Sandrine Tano writes: No Student Deserves This – COVID-19 Is No One’s Fault

“I had just four minutes to finish a 20 question MCQ assessment. I studied very hard knowing how small the time limit was and how the internet connection fails most at times. The moment I logged unto the site to begin, an unfortunate network error occurred which caused the site to automatically submit my work. I got zero, an F, meanwhile I didn’t answer any question. This thing has really affected me and honestly this online study should be cancelled”… these were the unfinished words of a Second year student of KNUST before she burst into tears.

In early December 2019, retrospective investigators in China identified the first human case of the deadly virus  ” Covid-19″ .

The virus spread across the world in a very short while causing a great state of anxiety in many .

Most Ghanaians had their hopes up that they wouldn’t record a case due to the influx of the virus in other continents but Africa. This hope was however shattered as the country recorded its first Covid cases on 12th March, 2020.

In order to assiduously control and contain the spread of the virus , the President of Ghana, His Excellency Nana Addo Dankwa Akuffo Addo in an address to the nation on the 15th of March, 2020, ordered for the closure of religious gatherings , schools and other social gatherings. Almost everything came to a standstill.

Most students, especially *University Students* had smiles on their faces as they had to come back to their various homes amidst the fear of the spread of the virus, thinking it was a perfect opportunity to take a break from the stress of a long semester.

Infact, globally, academic calendars were brought to a state of total disarray.

Striving to complete the semester’s activities and study schedules, most developed and under developing countries made efforts to lay adequate measures in order to adapt to Online Studies.

Ghana, however, adopted this idea of transitioning the academic year online .

Yes, this pandemic took us all by surprise and coming together to address this global challenge, a transitioning to online studies is definitely the best way out.

This idea should have however started with laid down plans and resources that will help facilitate learning for every University student, which includes the vulnerable and the less vulnerable but the effectiveness and feasibility of this idea has been unfruitful because inadequate planning was made.

Not every student lives in urban areas where there are good internet connections.

Not every student has or can even afford necessary devices to access these online platforms.

Not every student is staying at home sleeping and eating all day .

Not every student has the chance to study effectively at home due to distracting surroundings and the others .

It won’t be fair if these lectures, quizzes and assignments favour some and not the whole.

It won’t be fair for anyone to trail due to circumstances beyond their control.
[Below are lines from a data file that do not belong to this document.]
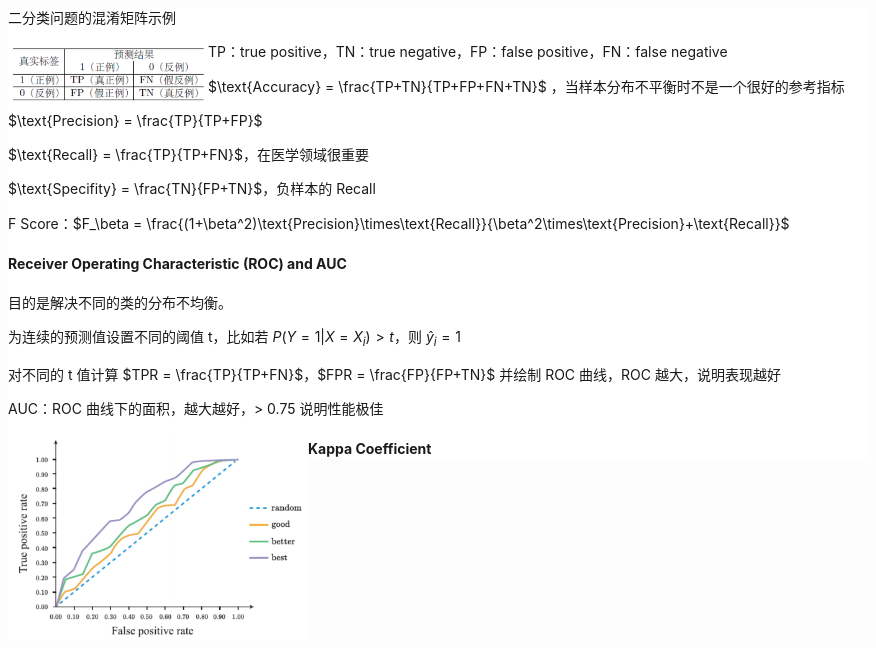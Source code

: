 二分类问题的混淆矩阵示例

<img src=".\\pic\\03_06.png" alt="" width="200" align="left">

TP：true positive，TN：true negative，FP：false positive，FN：false negative

$\text{Accuracy} = \frac{TP+TN}{TP+FP+FN+TN}$ ，当样本分布不平衡时不是一个很好的参考指标

$\text{Precision} = \frac{TP}{TP+FP}$ 

$\text{Recall} = \frac{TP}{TP+FN}$，在医学领域很重要

$\text{Specifity} = \frac{TN}{FP+TN}$，负样本的 $\text{Recall}$ 

F Score：$F_\beta = \frac{(1+\beta^2)\text{Precision}\times\text{Recall}}{\beta^2\times\text{Precision}+\text{Recall}}$ 

#### Receiver Operating Characteristic (ROC) and AUC

目的是解决不同的类的分布不均衡。

为连续的预测值设置不同的阈值 t，比如若 $P(Y=1|X=X_i)>t$，则 $\hat{y}_i=1$ 

对不同的 t 值计算 $TPR = \frac{TP}{TP+FN}$，$FPR = \frac{FP}{FP+TN}$ 并绘制 ROC 曲线，ROC 越大，说明表现越好

AUC：ROC 曲线下的面积，越大越好，> 0.75 说明性能极佳

<img src=".\\pic\\03_07.png" alt="" width="300" align="left">

#### Kappa Coefficient 

<div align="center">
Some students have  gone the extra mile to stay up for midnight because midnight bundle subscriptions are the only ones they can afford and that’s the only time of the day when the internet connection is a little feasible .

The survival of students is most imperative right now, and adding all these online activities to the whole situation makes it worse to bear especially for those who aren’t in the right positions to take part.

Having to think of how you will survive and that test you are having difficulty accessing or even being aware of…. Come on!

I’m not in complete disagreement with online education, but I think things should be checked.

In my concern, I would suggest that first of all the work load should be assuaged.

The instructions attached to the online quizzes, tests and assignments are outrageous, requiring that students do the almost impossible in a very short time despite the effects of network issues and other deterring factors which will only cause most students to compromise their integrity, thereby, cheating. Hence, I would also suggest that the online works come with instructions that will take into consideration factors that interrupt online studies.

Adequate time should be given for the submissions of these works because the deadlines seem unrealistic considering the fact that students have other things to attend to.

I would also suggest that the monthly data bundles provided by the schools should be increased to accommodate the online activities.

Analysing the issue from a different angle, the current situation is in a way making student believe that their grades are more important than their understanding of a course which should be made paramount. This is because the schools only seem to be interested in examinations and it’s results even though most lecturers weren’t half way through with the semester’s syllabus.

Several complaints have been made by students concerning the matter but all seem to have fallen on deaf ears.